The next morning saw the poor officer at breakfast with the marshal. His clothes were almost threadbare, but clean and well brushed; his thin cheeks and whole appearance betokened poverty, if not want; but his manners and conversation were those of a gentleman. The marshal was very much struck with the man, and asked him if some misfortune had overtaken him. He also asked him why he had so strongly resisted being searched the day before, when he knew he had not the snuff-box about him.

'Well,' said the poor officer, 'in answering one question I shall be answering both. I will tell you a little of my history. I am an officer in the army, but at present only on half-pay. For many years I have been the sole support of an invalid sister, whom I love more than my own life. For three weeks past I have lived upon bread and water, or nearly so, in order that my scanty means might go to her support. Yesterday I was reduced to my last shilling, and I knew not what to do until my pay should again become due. In the morning. I called upon a friend, a former brother-officer, intending to acquaint him with my present circumstances; but my heart failed me, and I concealed my true position from him. He asked me to have dinner with him, and I consented; but I was all the time wishing my poor sister could have a little of the dainties set before us. Just at that moment an opportunity seemed to favour my wishes. My friend was called away from the table, and in his absence I took up the leg and wing of a fowl from my plate, wrapped them in a piece of paper, and stuffed them into my pocket. When he returned, seeing my plate pretty

empty, he remarked that he was glad I had not waited; at which I smiled.

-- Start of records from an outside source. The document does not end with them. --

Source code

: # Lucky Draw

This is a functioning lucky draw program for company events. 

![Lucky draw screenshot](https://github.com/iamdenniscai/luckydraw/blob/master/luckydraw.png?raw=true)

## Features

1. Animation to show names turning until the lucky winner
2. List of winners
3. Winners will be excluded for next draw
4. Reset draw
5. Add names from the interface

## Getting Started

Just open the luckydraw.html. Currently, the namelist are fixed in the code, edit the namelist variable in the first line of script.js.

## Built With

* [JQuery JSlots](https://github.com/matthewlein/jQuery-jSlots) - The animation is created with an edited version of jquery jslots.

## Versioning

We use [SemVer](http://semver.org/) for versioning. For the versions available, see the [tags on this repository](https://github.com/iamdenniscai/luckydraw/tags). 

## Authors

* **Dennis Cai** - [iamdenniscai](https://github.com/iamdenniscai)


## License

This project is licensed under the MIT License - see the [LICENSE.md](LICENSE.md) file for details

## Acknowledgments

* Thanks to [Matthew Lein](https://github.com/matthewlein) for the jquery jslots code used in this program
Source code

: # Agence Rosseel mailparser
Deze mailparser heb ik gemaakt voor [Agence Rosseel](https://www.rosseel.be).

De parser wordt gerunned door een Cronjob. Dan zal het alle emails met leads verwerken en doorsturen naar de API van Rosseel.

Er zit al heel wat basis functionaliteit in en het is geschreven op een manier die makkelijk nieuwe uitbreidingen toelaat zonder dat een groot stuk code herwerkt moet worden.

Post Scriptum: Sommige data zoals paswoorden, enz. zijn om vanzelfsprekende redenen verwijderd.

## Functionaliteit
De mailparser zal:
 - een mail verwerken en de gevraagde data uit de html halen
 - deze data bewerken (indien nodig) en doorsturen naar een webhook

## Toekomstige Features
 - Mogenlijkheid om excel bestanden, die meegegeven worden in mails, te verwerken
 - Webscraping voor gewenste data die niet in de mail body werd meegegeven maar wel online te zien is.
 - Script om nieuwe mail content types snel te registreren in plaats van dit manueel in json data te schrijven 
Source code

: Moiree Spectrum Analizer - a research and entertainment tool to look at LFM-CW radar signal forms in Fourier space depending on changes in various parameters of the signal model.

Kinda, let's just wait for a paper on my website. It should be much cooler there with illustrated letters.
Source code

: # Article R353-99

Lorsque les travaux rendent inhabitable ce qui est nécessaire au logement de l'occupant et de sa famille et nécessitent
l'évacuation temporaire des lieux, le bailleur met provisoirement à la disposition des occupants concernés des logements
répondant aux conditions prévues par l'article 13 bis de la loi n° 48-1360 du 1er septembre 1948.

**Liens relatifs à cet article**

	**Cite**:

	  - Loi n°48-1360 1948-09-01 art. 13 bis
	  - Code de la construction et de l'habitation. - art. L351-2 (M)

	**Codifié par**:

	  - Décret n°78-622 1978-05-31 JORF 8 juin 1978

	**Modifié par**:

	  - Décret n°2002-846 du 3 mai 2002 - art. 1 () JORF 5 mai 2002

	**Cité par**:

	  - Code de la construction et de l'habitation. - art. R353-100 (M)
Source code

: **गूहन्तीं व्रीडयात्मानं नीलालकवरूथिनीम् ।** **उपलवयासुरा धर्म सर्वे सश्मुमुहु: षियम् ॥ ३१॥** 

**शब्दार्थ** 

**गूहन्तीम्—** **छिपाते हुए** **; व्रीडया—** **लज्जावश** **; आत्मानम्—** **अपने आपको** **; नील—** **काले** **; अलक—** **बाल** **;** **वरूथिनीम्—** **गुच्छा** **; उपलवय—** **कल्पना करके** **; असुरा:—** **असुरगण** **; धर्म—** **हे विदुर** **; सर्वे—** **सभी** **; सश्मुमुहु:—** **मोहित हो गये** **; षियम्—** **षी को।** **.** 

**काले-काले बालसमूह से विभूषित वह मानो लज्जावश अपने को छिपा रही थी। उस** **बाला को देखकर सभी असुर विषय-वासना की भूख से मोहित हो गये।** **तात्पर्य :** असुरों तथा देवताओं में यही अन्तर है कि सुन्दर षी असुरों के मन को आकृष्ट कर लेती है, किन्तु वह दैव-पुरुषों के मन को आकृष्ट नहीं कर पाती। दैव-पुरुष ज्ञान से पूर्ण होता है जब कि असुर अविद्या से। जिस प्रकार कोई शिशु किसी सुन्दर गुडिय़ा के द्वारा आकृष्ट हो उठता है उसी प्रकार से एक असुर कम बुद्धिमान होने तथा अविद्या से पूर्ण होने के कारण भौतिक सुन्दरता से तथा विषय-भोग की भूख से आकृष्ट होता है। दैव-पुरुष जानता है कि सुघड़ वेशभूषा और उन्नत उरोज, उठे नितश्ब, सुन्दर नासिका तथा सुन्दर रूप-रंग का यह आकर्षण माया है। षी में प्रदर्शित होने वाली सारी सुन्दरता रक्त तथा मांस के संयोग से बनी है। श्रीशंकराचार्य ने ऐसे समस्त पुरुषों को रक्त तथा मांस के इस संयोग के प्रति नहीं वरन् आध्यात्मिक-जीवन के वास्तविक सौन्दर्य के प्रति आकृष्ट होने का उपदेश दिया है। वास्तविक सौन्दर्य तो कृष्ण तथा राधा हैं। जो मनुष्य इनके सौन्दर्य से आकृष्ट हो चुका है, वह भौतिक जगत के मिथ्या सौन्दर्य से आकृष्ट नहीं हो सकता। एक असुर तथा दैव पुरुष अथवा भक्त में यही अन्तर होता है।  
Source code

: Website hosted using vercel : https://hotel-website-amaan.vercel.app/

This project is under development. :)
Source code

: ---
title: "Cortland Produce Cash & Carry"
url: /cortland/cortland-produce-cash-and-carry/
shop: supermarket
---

'On my way home I passed a gaming-house, and the thought was suggested to me that my last shilling might, by a stroke of luck, be made into many shillings. It was my first venture into a place of that kind, and it shall be my last. Well, sir, you know the rest. When the idea of searching was suggested, the thought of the piece of fowl being found in my pocket was more terrible to me than that of fighting all the room round.'

The marshal sympathized with the man, presented him with a captain's commission, and gave him a purse of guineas to aid his invalid sister and enable him to join his regiment.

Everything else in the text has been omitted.